Overall, we have a great foundation on which to build and are optimistic as we move forward. We are confident that the core elements of our business, significant brand equity, a flexible business model and a healthy balance sheet, will help us continue to generate industry-leading performance. Our plan for future growth envisions a coordinated, methodical approach to expanding and further diversifying the business and leveraging the strength of our brands, all in an effort to evolve into a true lifestyle brand and experience for our customers.
As stated before, we are considering new licensing opportunities. We will focus on expanding our retail base, and we will considers strategic acquisitions. However, we're carefully weighing our options, mindful of the importance of selecting the right partners and developing the right strategic opportunities in order to be successful in this endeavor.
Above all, we aim to deliver enhanced shareholder value over the long-term and believe we're taking the right steps to do so.

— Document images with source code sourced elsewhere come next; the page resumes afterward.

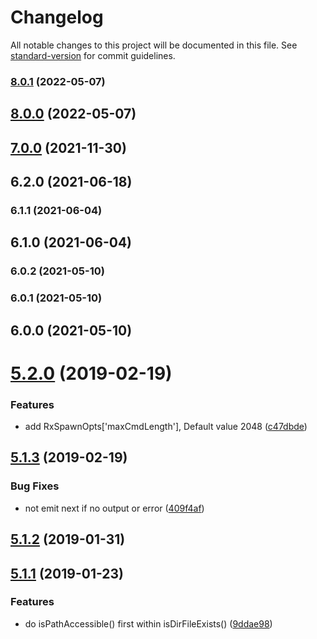 # Changelog

All notable changes to this project will be documented in this file. See [standard-version](https://github.com/conventional-changelog/standard-version) for commit guidelines.

### [8.0.1](https://github.com/waitingsong/rxrunscript/compare/v8.0.0...v8.0.1) (2022-05-07)

## [8.0.0](https://github.com/waitingsong/rxrunscript/compare/v7.0.0...v8.0.0) (2022-05-07)

## [7.0.0](https://github.com/waitingsong/rxrunscript/compare/v6.2.0...v7.0.0) (2021-11-30)

## 6.2.0 (2021-06-18)

### 6.1.1 (2021-06-04)

## 6.1.0 (2021-06-04)

### 6.0.2 (2021-05-10)

### 6.0.1 (2021-05-10)

## 6.0.0 (2021-05-10)

<a name="5.2.0"></a>
# [5.2.0](https://github.com/waitingsong/rxrunscript/compare/v5.1.3...v5.2.0) (2019-02-19)


### Features

* add RxSpawnOpts['maxCmdLength'], Default value 2048 ([c47dbde](https://github.com/waitingsong/rxrunscript/commit/c47dbde))



<a name="5.1.3"></a>
## [5.1.3](https://github.com/waitingsong/rxrunscript/compare/v5.1.2...v5.1.3) (2019-02-19)


### Bug Fixes

* not emit next if no output or error ([409f4af](https://github.com/waitingsong/rxrunscript/commit/409f4af))



<a name="5.1.2"></a>
## [5.1.2](https://github.com/waitingsong/rxrunscript/compare/v5.1.1...v5.1.2) (2019-01-31)



<a name="5.1.1"></a>
## [5.1.1](https://github.com/waitingsong/rxrunscript/compare/v5.1.0...v5.1.1) (2019-01-23)


### Features

* do isPathAccessible() first within isDirFileExists() ([9ddae98](https://github.com/waitingsong/rxrunscript/commit/9ddae98))
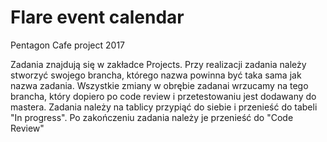 # Flare event calendar

Pentagon Cafe project 2017

Zadania znajdują się w zakładce Projects. Przy realizacji zadania należy stworzyć swojego brancha, którego nazwa powinna być taka sama jak nazwa zadania. Wszystkie zmiany w obrębie zadanai wrzucamy na tego brancha, który dopiero po code review i przetestowaniu jest dodawany do mastera. Zadania należy na tablicy przypiąć do siebie i przenieść do tabeli "In progress". Po zakończeniu zadania należy je przenieść do "Code Review"


   
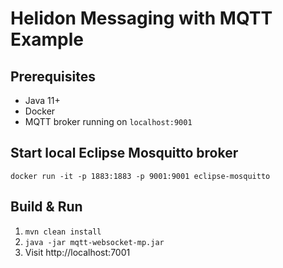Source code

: # Helidon Messaging with MQTT Example

## Prerequisites
* Java 11+
* Docker
* MQTT broker running on `localhost:9001`

## Start local Eclipse Mosquitto broker
`docker run -it -p 1883:1883 -p 9001:9001 eclipse-mosquitto`

## Build & Run
1. `mvn clean install`
2. `java -jar mqtt-websocket-mp.jar`
3. Visit http://localhost:7001

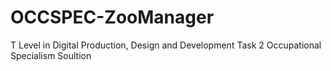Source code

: # OCCSPEC-ZooManager
T Level in Digital Production, Design and Development Task 2 Occupational Specialism Soultion
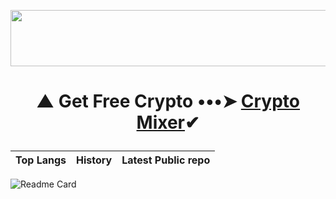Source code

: <p align="center">
  <img width="728" height="90" src="https://media.giphy.com/media/NcSRM70PbxRbR0PMZJ/giphy.gif">
</p>

# <p align="center"> ▲ Get Free Crypto •••➤ <a href="https://www.gate.io/ref/3301721">Crypto Mixer</a>✔ </center>

| Top Langs |   History   | Latest Public repo                 |
| :-------- | :------- | :------------------------- |
![Readme Card](https://github-readme-stats.vercel.app/api/pin/?username=HACKERS-GE&repo=HACKERSGE)
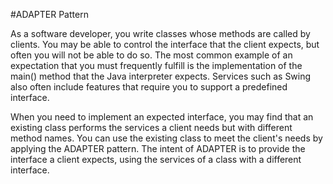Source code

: #ADAPTER Pattern

As a software developer, you write classes whose methods are called by clients. You may be able to control the interface that the client expects, but often you will not be able to do so. The most common example of an expectation that you must frequently fulfill is the implementation of the main() method that the Java interpreter expects. Services such as Swing also often include features that require you to support a predefined interface.

When you need to implement an expected interface, you may find that an existing class performs the services a client needs but with different method names. You can use the existing class to meet the client's needs by applying the ADAPTER pattern. The intent of ADAPTER is to provide the interface a client expects, using the services of a class with a different interface.
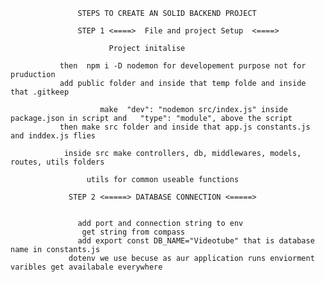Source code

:                    STEPS TO CREATE AN SOLID BACKEND PROJECT

                   STEP 1 <====>  File and project Setup  <====>

                          Project initalise

               then  npm i -D nodemon for developement purpose not for pruduction
               add public folder and inside that temp folde and inside that .gitkeep

                        make  "dev": "nodemon src/index.js" inside package.json in script and   "type": "module", above the script
               then make src folder and inside that app.js constants.js and inddex.js flies

                inside src make controllers, db, middlewares, models, routes, utils folders

                     utils for common useable functions

                 STEP 2 <=====> DATABASE CONNECTION <=====>


                   add port and connection string to env
                    get string from compass
                   add export const DB_NAME="Videotube" that is database name in constants.js
                 dotenv we use becuse as aur application runs enviorment varibles get availabale everywhere
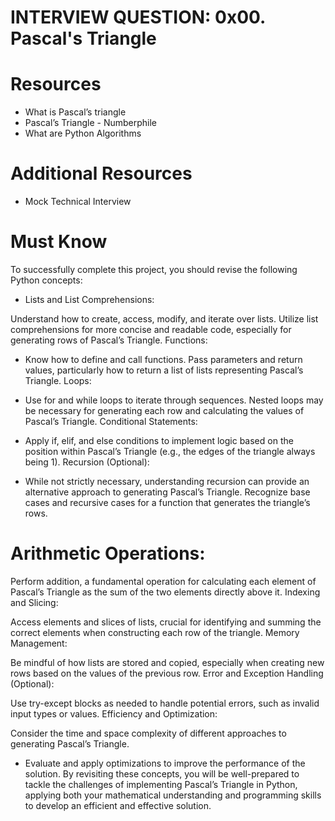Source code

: # INTERVIEW QUESTION: 0x00. Pascal's Triangle

# Resources
- What is Pascal’s triangle
- Pascal’s Triangle - Numberphile
- What are Python Algorithms
# Additional Resources
- Mock Technical Interview

# Must Know
To successfully complete this project, you should revise the following Python concepts:

- Lists and List Comprehensions:

Understand how to create, access, modify, and iterate over lists.
Utilize list comprehensions for more concise and readable code, especially for generating rows of Pascal’s Triangle.
Functions:

- Know how to define and call functions.
Pass parameters and return values, particularly how to return a list of lists representing Pascal’s Triangle.
Loops:

- Use for and while loops to iterate through sequences.
Nested loops may be necessary for generating each row and calculating the values of Pascal’s Triangle.
Conditional Statements:

- Apply if, elif, and else conditions to implement logic based on the position within Pascal’s Triangle (e.g., the edges of the triangle always being 1).
Recursion (Optional):

- While not strictly necessary, understanding recursion can provide an alternative approach to generating Pascal’s Triangle.
Recognize base cases and recursive cases for a function that generates the triangle’s rows.
# Arithmetic Operations:

Perform addition, a fundamental operation for calculating each element of Pascal’s Triangle as the sum of the two elements directly above it.
Indexing and Slicing:

Access elements and slices of lists, crucial for identifying and summing the correct elements when constructing each row of the triangle.
Memory Management:

Be mindful of how lists are stored and copied, especially when creating new rows based on the values of the previous row.
Error and Exception Handling (Optional):

Use try-except blocks as needed to handle potential errors, such as invalid input types or values.
Efficiency and Optimization:

Consider the time and space complexity of different approaches to generating Pascal’s Triangle.

- Evaluate and apply optimizations to improve the performance of the solution.
By revisiting these concepts, you will be well-prepared to tackle the challenges of implementing Pascal’s Triangle in Python, applying both your mathematical understanding and programming skills to develop an efficient and effective solution.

I hope that this call has been informative. Thank you for your time and your interest. Now, we will turn the call back to the operator to take any of your business questions.
Operator
Thank you. (OPERATOR INSTRUCTIONS). Scott Krasik from C.L. King.
Scott Krasik - Analyst
Hi, guys. Good morning. Can you give an idea of what of this 8 percent comp -- how much of that was the fur-lined ug-type boot? I know you don't really give comp guidance, but do you see positive comps for the rest of the year? I mean, you have some fairly easier comparisons in the back half.
Richard Olicker - President, COO
A fair amount was involved in what we will call the fashion boot category, where it took on dramatic growth in January and I would say the first three weeks in February. But I wouldn't say that that was it because starting with the third week in February, we started to pick up dramatically in our dress category and sandal category, closed-up dress leading. So, it was a combination really, I would say, Scott, of fashion boots and the coming-on of closed-up dress and then opened-up sandals late in the quarter.
Scott Krasik - Analyst
Do you expect the comps to be positive for the rest of the year?
Richard Olicker - President, COO
Well, as you said, we don't comment on our monthly comps. We are encouraged by early April results, and we're moving forward with our store-opening strategy.
Scott Krasik - Analyst
Okay. Maybe if you give us an idea of what sort of sales level you have to get to for UNIONBAY and Candie's to get positive expense leverage and maybe when will you get there, especially in Candie's? Will you get there in '04, or is it an '05 thing?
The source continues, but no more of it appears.